私は中国出身です。多くの留学生と同じ、私も子供のころからずっと日本の文化が好きです。文化と言っても、最初はアニメ、ドラマなど映像ばかりを見ていました。大学の時も、当時人気の専門より自分が好きな日本語専攻を選びました。
大学四年生の時、当時中国で話題になった銀行職員へのセクハラ事件をきっかけに、中国と日本での職場ハラスメントに対する認識を卒業論文の内容にしました。その問題を理解するため、SNSでビデオを探している中で、「いま、“在日”として生きる~大阪・朝鮮学校の1年」というドキュメンタリーを見ました。「俺たちは何か悪いことをしましたか。」と先生に質問している学生たちの顔を見たら、悲しくて涙が出ました。もし自分は彼らの立場になったらと想像してみました。大きな声で世間に叫びたいけど、誰も聞こえないふりをしています。「だったら、私が聞きにいきます!」と強く思って、日本に来ました。
日本ではそんなに外国人がいるの?
冒頭にお伝えした通り、日本は在留外国人が総人口の約2%を占めています。在留外国人数は年々増加しており、少子高齢化の進行によって総人口が減少していく中で、その比率も上がっていくことが予想されます。そして在留外国人のなかでは、在日コリアンは中国人に次いで2番目に多くなっています。
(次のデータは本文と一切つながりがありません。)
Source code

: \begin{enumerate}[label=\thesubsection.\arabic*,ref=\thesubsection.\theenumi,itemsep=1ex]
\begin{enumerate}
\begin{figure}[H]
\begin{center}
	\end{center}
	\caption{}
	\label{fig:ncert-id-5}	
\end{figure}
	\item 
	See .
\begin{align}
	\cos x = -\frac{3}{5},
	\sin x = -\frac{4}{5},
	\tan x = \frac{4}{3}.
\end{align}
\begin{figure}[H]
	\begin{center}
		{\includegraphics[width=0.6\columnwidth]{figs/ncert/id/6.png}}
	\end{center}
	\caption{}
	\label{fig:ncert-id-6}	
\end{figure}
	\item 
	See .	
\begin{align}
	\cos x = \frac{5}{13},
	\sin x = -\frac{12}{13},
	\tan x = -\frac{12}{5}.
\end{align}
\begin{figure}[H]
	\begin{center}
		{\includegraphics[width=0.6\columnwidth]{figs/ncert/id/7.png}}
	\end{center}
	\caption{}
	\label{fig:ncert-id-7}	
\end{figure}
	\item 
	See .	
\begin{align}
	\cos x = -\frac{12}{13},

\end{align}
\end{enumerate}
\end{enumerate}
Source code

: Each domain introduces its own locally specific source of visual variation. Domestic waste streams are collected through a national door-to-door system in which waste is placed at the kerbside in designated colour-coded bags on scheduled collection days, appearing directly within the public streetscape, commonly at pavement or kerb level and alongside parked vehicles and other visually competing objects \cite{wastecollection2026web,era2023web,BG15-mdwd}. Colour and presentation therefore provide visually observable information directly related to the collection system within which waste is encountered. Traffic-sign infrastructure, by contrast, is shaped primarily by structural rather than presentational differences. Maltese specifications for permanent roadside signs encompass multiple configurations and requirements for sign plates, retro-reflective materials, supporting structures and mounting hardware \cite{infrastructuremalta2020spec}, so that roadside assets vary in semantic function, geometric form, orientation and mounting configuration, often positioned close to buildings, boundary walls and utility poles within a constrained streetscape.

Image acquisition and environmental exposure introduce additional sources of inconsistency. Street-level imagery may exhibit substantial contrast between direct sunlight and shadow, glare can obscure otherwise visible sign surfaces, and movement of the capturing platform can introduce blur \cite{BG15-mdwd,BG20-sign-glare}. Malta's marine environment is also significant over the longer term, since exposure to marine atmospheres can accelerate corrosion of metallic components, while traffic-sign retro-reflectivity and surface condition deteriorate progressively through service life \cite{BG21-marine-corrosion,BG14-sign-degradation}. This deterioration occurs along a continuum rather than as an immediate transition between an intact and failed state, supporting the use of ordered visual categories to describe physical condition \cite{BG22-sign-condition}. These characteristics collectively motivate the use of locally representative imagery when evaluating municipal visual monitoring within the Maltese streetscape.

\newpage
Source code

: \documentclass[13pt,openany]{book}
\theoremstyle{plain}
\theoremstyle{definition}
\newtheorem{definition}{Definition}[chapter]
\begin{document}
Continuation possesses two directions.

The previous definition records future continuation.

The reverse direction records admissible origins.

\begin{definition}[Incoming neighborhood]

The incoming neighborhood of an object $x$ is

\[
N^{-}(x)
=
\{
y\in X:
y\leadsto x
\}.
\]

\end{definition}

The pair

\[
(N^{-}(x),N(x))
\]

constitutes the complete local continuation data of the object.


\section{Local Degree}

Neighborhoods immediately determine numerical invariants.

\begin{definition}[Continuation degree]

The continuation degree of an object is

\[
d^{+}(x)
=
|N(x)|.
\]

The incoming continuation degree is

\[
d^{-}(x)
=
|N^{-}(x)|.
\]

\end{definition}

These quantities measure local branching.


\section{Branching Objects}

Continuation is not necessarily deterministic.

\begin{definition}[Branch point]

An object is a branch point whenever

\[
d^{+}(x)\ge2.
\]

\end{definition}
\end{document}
(国籍別在留外国人数 上位10か国)<法務省・在留外国人統計 2018年12月より作成>
(日本人人口推計 (2019年5月20日公表))<出典:総務省統計局>
少子高齢化社会である日本では、移民が増えています。これからはもっと増えます。労働力不足を解消するために、多くの企業は外国人労働者を受け入れる政策を導入しています。同時に、日本政府も新たな外国人受け入れ制度を2019年4月からスタートしました。それにもかかわらず、日本はいまだに移民の生活環境を整える移民政策を実施していません。これから出てくる外国人労働者問題でバタバタするより、今から既存の移民問題に向き合う方がいいです。私はその中でも、日本に来るきっかけとなったテーマとして、また自分と一番身近い移民問題の現場としても、「朝鮮学校」のことを中心に、問題解決の糸口を探しています。
いよいよ本題!朝鮮学校はどんな問題があるの?
朝鮮学校には様々な問題が存在しているのですが、私は主に進学問題や無償化の対象外についての問題を研究しています。1955年4月、民族教育を重視する朝鮮人学校は私立各種学校として出発しました。各種学校とは、一条校および専修学校以外のもので、学校教育に類する教育を行う施設です。結果的に学校教育法第1条で規定される「一条校」から外されました。そのため、朝鮮学校の学籍は日本社会では認められていません。これが朝鮮学校の問題が存在する一番な要因となっています。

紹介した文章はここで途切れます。